■ Exercise:
Leave out the pictures and repeat the data exactly.

■ Available records:

********

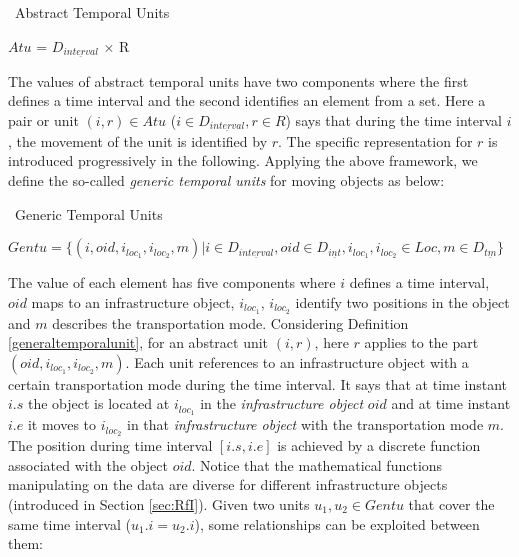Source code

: \begin{Statement}
\label{generaltemporalunit}
\ Abstract Temporal Units 

$Atu$ = $D_{\underline{interval}}$ $\times$ R
\end{Statement} 

The values of abstract temporal units 
have two components where the first defines a time interval and the 
second identifies an element from a set. Here a pair or unit $(i,r) \in Atu$ 
($i \in D_{\underline{interval}}, r \in R$) says that during the time interval $i$, the movement of 
the unit is identified by $r$. The specific representation for $r$ is introduced 
progressively in the following. Applying the above framework, we define the so-called 
\textit{generic temporal units} for moving objects as below: 

\begin{Statement}
\label{generictemporalunit}
\ Generic Temporal Units

$Gentu=\{(i,oid,i_{loc_1},i_{loc_2}, m)|i \in D_{\underline{interval}},
oid \in D_{\underline{int}}, i_{loc_1},i_{loc_2} \in Loc, m \in D_{\underline{tm}}\}$
\end{Statement}

The value of each element has five components where $i$ defines a time interval, 
$oid$ maps to an infrastructure object, $i_{loc_1}$, $i_{loc_2}$ identify two positions in the object 
and $m$ describes the transportation mode. Considering Definition \ref{generaltemporalunit}, 
for an abstract unit $(i,r)$, here $r$ applies to the part $(oid,i_{loc_1},i_{loc_2},m)$. 
Each unit references to an infrastructure object with a certain transportation mode during the 
time interval. It says that at time instant $i.s$ the object is located at $i_{loc_1}$ in the \textit{infrastructure object} $oid$ and at time instant $i.e$ it moves to $i_{loc_2}$ in that \textit{infrastructure object} with the transportation mode $m$. The position during time
interval $[i.s,i.e]$ is achieved by a discrete function associated with the object $oid$. 
Notice that the mathematical functions manipulating on the data are diverse for different infrastructure objects (introduced in Section \ref{sec:RfI}). Given two units $u_1, u_2 \in Gentu$ that cover the same time interval ($u_1.i=u_2.i$), some relationships can be exploited between them:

********

■ Answer to this exercise:
Source code

: \begin{Statement}
\label{generaltemporalunit}
\ Abstract Temporal Units 

$Atu$ = $D_{\underline{interval}}$ $\times$ R
\end{Statement} 

The values of abstract temporal units 
have two components where the first defines a time interval and the 
second identifies an element from a set. Here a pair or unit $(i,r) \in Atu$ 
($i \in D_{\underline{interval}}, r \in R$) says that during the time interval $i$, the movement of 
the unit is identified by $r$. The specific representation for $r$ is introduced 
progressively in the following. Applying the above framework, we define the so-called 
\textit{generic temporal units} for moving objects as below: 

\begin{Statement}
\label{generictemporalunit}
\ Generic Temporal Units

$Gentu=\{(i,oid,i_{loc_1},i_{loc_2}, m)|i \in D_{\underline{interval}},
oid \in D_{\underline{int}}, i_{loc_1},i_{loc_2} \in Loc, m \in D_{\underline{tm}}\}$
\end{Statement}

The value of each element has five components where $i$ defines a time interval, 
$oid$ maps to an infrastructure object, $i_{loc_1}$, $i_{loc_2}$ identify two positions in the object 
and $m$ describes the transportation mode. Considering Definition \ref{generaltemporalunit}, 
for an abstract unit $(i,r)$, here $r$ applies to the part $(oid,i_{loc_1},i_{loc_2},m)$. 
Each unit references to an infrastructure object with a certain transportation mode during the 
time interval. It says that at time instant $i.s$ the object is located at $i_{loc_1}$ in the \textit{infrastructure object} $oid$ and at time instant $i.e$ it moves to $i_{loc_2}$ in that \textit{infrastructure object} with the transportation mode $m$. The position during time
interval $[i.s,i.e]$ is achieved by a discrete function associated with the object $oid$. 
Notice that the mathematical functions manipulating on the data are diverse for different infrastructure objects (introduced in Section \ref{sec:RfI}). Given two units $u_1, u_2 \in Gentu$ that cover the same time interval ($u_1.i=u_2.i$), some relationships can be exploited between them:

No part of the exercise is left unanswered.